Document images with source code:
________________________

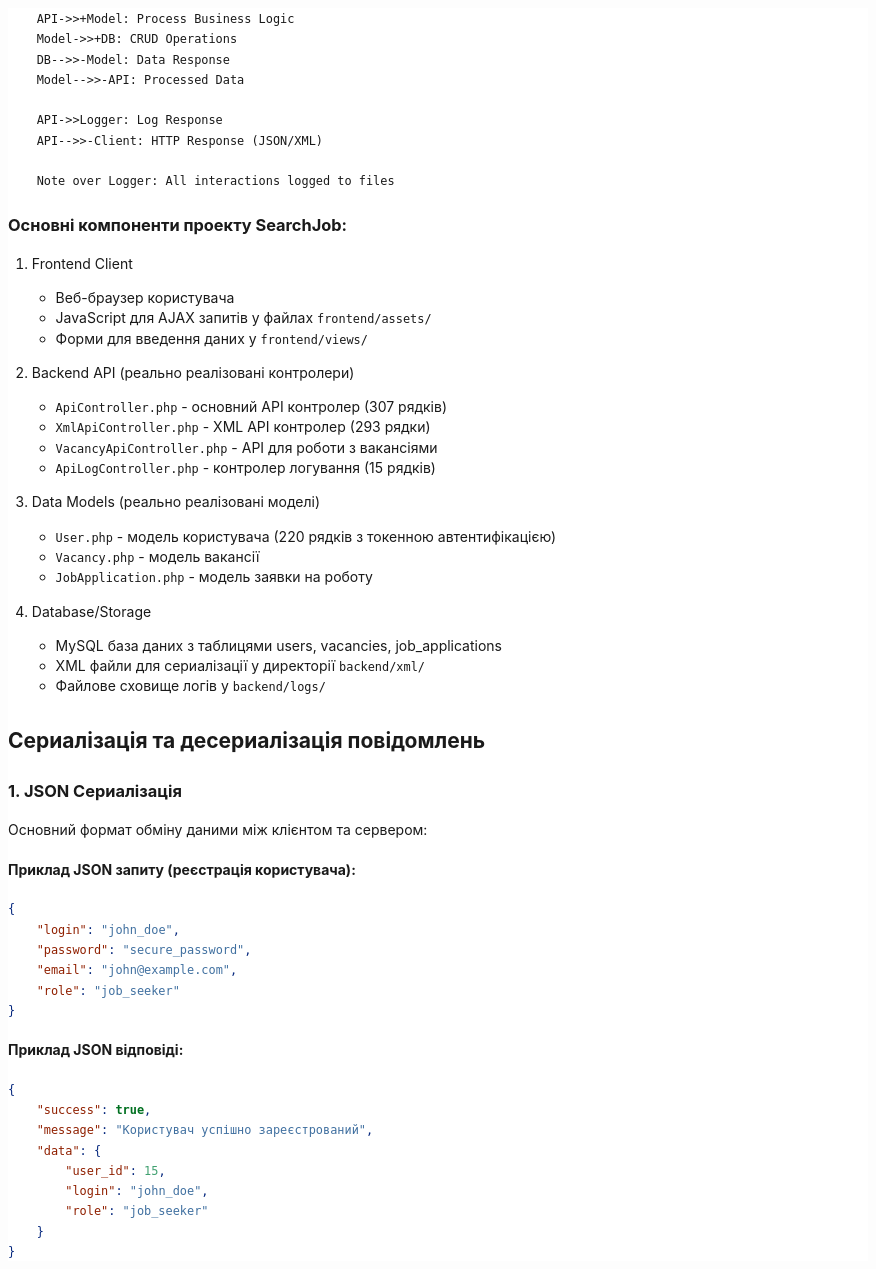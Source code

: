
 ```mermaid
    API->>+Model: Process Business Logic
    Model->>+DB: CRUD Operations
    DB-->>-Model: Data Response
    Model-->>-API: Processed Data
    
    API->>Logger: Log Response
    API-->>-Client: HTTP Response (JSON/XML)
    
    Note over Logger: All interactions logged to files
```

### Основні компоненти проекту SearchJob:

1. Frontend Client
   - Веб-браузер користувача
   - JavaScript для AJAX запитів у файлах `frontend/assets/`
   - Форми для введення даних у `frontend/views/`

2. Backend API (реально реалізовані контролери)
   - `ApiController.php` - основний API контролер (307 рядків)
   - `XmlApiController.php` - XML API контролер (293 рядки)
   - `VacancyApiController.php` - API для роботи з вакансіями
   - `ApiLogController.php` - контролер логування (15 рядків)

3. Data Models (реально реалізовані моделі)
   - `User.php` - модель користувача (220 рядків з токенною автентифікацією)
   - `Vacancy.php` - модель вакансії
   - `JobApplication.php` - модель заявки на роботу

4. Database/Storage
   - MySQL база даних з таблицями users, vacancies, job_applications
   - XML файли для сериалізації у директорії `backend/xml/`
   - Файлове сховище логів у `backend/logs/`

## Сериалізація та десериалізація повідомлень

### 1. JSON Сериалізація
Основний формат обміну даними між клієнтом та сервером:

#### Приклад JSON запиту (реєстрація користувача):
```json
{
    "login": "john_doe",
    "password": "secure_password",
    "email": "john@example.com",
    "role": "job_seeker"
}
```

#### Приклад JSON відповіді:
```json
{
    "success": true,
    "message": "Користувач успішно зареєстрований",
    "data": {
        "user_id": 15,
        "login": "john_doe",
        "role": "job_seeker"
    }
}
```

________________________

■ INSTRUCTIONS FOR THE TASK: Using the entries above, return exactly the lines from the line with "- Веб-браузер користувача" to the line with "контролер (307 рядків)", counting both of those lines.

■ ANSWER SPACE:
   - Веб-браузер користувача
   - JavaScript для AJAX запитів у файлах `frontend/assets/`
   - Форми для введення даних у `frontend/views/`

2. Backend API (реально реалізовані контролери)
   - `ApiController.php` - основний API контролер (307 рядків)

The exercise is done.